[[ Records supplied, beginning ]]
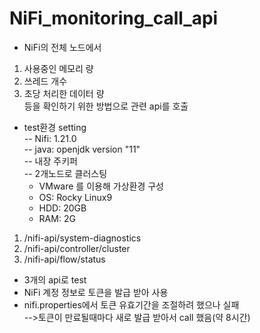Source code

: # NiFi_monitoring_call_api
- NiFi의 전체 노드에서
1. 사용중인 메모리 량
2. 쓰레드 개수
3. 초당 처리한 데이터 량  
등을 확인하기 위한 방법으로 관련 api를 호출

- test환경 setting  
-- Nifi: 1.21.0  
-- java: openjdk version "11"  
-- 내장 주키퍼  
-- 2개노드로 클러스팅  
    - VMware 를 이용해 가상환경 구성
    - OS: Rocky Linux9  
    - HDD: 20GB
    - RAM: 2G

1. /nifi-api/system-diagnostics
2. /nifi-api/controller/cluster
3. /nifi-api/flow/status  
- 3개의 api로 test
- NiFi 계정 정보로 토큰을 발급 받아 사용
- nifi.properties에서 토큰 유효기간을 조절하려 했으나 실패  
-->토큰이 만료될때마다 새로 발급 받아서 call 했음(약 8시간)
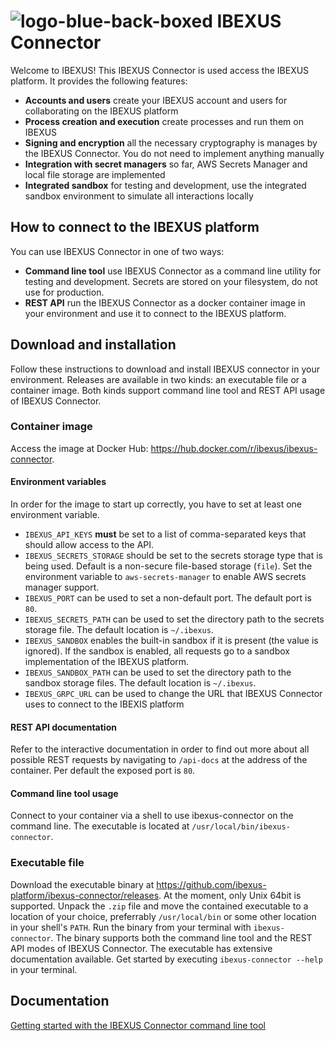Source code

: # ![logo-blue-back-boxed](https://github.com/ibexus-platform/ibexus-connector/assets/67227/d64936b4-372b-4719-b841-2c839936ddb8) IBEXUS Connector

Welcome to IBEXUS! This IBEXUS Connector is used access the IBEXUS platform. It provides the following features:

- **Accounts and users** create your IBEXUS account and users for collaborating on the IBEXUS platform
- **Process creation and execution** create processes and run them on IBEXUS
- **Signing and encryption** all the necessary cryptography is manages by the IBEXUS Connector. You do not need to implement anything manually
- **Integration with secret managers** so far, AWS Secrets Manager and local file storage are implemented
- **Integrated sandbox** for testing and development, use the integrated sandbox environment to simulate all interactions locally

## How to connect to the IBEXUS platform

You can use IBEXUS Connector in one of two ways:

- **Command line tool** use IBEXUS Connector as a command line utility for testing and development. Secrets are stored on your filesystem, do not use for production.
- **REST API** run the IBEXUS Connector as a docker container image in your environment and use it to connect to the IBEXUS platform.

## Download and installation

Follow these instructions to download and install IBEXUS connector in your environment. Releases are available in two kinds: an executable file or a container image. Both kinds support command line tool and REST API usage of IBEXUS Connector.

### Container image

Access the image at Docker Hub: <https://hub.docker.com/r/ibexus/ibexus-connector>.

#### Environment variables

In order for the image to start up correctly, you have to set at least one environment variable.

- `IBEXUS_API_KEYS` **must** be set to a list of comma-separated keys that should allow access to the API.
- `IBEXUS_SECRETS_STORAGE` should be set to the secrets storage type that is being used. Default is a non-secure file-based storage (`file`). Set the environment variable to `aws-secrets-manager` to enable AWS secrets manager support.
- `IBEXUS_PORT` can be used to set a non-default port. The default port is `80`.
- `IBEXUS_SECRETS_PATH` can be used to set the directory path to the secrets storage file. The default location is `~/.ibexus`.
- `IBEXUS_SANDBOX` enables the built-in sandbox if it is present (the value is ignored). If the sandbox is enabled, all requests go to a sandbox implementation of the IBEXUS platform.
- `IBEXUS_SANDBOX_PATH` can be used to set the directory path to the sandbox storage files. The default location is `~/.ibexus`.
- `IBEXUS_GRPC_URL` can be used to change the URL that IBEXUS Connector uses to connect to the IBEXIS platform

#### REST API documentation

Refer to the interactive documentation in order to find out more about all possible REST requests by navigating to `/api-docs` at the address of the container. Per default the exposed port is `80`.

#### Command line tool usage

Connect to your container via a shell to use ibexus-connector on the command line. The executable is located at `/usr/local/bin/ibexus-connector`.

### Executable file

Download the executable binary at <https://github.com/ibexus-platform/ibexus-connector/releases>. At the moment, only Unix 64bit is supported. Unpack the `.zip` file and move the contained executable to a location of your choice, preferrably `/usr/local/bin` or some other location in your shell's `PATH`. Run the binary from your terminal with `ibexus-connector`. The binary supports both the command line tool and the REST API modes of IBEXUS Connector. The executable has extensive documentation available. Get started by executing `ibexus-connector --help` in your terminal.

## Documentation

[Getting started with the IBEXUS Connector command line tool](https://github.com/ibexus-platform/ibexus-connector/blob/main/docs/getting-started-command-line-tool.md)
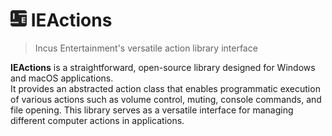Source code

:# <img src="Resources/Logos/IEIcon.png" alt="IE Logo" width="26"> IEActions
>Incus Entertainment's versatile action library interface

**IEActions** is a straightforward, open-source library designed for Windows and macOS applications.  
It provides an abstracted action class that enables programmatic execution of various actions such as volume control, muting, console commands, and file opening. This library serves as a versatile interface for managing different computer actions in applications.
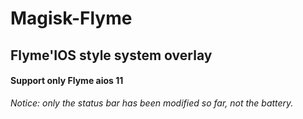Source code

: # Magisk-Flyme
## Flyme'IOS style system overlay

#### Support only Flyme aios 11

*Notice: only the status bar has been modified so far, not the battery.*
[[ Records supplied, end ]]
[[ Records supplied, beginning ]]
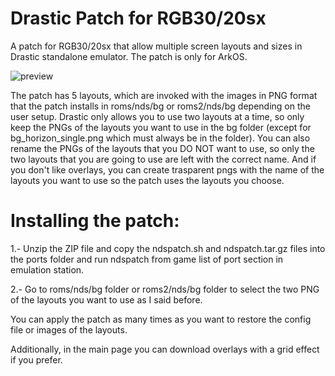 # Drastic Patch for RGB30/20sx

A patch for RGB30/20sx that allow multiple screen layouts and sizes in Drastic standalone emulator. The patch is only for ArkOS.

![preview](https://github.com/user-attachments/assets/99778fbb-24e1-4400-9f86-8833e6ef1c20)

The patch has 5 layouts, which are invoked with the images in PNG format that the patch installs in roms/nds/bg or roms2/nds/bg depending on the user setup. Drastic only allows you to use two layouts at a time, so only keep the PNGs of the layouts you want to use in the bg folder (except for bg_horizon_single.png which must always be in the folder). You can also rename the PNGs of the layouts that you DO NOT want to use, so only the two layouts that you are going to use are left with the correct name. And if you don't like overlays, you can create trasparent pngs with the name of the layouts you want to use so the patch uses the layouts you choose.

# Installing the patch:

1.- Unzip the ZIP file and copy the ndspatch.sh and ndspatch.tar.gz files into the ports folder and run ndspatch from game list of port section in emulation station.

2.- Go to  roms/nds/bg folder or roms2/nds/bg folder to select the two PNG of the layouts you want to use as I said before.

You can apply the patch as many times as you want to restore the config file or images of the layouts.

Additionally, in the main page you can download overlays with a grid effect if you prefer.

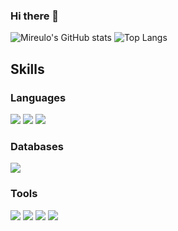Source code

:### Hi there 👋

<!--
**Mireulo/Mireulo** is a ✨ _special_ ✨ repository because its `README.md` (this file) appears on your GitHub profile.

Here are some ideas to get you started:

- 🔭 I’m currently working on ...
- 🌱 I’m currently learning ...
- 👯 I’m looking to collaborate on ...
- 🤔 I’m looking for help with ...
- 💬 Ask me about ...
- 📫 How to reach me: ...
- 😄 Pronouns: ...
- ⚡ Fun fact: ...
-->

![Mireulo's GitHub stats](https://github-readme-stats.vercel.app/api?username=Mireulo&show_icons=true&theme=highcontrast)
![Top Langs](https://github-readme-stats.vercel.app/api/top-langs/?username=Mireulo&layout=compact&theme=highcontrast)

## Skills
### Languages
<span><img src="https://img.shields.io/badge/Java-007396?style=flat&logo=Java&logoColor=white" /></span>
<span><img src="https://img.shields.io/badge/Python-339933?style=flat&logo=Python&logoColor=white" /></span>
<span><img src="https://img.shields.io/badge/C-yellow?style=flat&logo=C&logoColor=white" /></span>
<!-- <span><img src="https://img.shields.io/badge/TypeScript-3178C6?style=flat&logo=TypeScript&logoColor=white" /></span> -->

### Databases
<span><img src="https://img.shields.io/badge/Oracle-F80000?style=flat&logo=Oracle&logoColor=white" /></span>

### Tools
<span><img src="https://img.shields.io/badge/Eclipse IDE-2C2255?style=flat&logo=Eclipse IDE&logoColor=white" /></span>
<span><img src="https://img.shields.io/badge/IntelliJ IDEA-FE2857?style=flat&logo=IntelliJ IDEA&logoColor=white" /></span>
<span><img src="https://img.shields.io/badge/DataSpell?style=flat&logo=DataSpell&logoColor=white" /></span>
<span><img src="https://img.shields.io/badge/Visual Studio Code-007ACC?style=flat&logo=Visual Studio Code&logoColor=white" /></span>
[[ Records supplied, end ]]
Exercise directions ▸
From the records above, extract the lines from the one holding "3. 초당 처리한 데이터 량" through the one holding "## How to connect to the IBEXUS platform", word for word; omit the pictures.

Answer for the task ▸
3. 초당 처리한 데이터 량  
등을 확인하기 위한 방법으로 관련 api를 호출

- test환경 setting  
-- Nifi: 1.21.0  
-- java: openjdk version "11"  
-- 내장 주키퍼  
-- 2개노드로 클러스팅  
    - VMware 를 이용해 가상환경 구성
    - OS: Rocky Linux9  
    - HDD: 20GB
    - RAM: 2G

1. /nifi-api/system-diagnostics
2. /nifi-api/controller/cluster
3. /nifi-api/flow/status  
- 3개의 api로 test
- NiFi 계정 정보로 토큰을 발급 받아 사용
- nifi.properties에서 토큰 유효기간을 조절하려 했으나 실패  
-->토큰이 만료될때마다 새로 발급 받아서 call 했음(약 8시간)
Source code

: # ![logo-blue-back-boxed](https://github.com/ibexus-platform/ibexus-connector/assets/67227/d64936b4-372b-4719-b841-2c839936ddb8) IBEXUS Connector

Welcome to IBEXUS! This IBEXUS Connector is used access the IBEXUS platform. It provides the following features:

- **Accounts and users** create your IBEXUS account and users for collaborating on the IBEXUS platform
- **Process creation and execution** create processes and run them on IBEXUS
- **Signing and encryption** all the necessary cryptography is manages by the IBEXUS Connector. You do not need to implement anything manually
- **Integration with secret managers** so far, AWS Secrets Manager and local file storage are implemented
- **Integrated sandbox** for testing and development, use the integrated sandbox environment to simulate all interactions locally

## How to connect to the IBEXUS platform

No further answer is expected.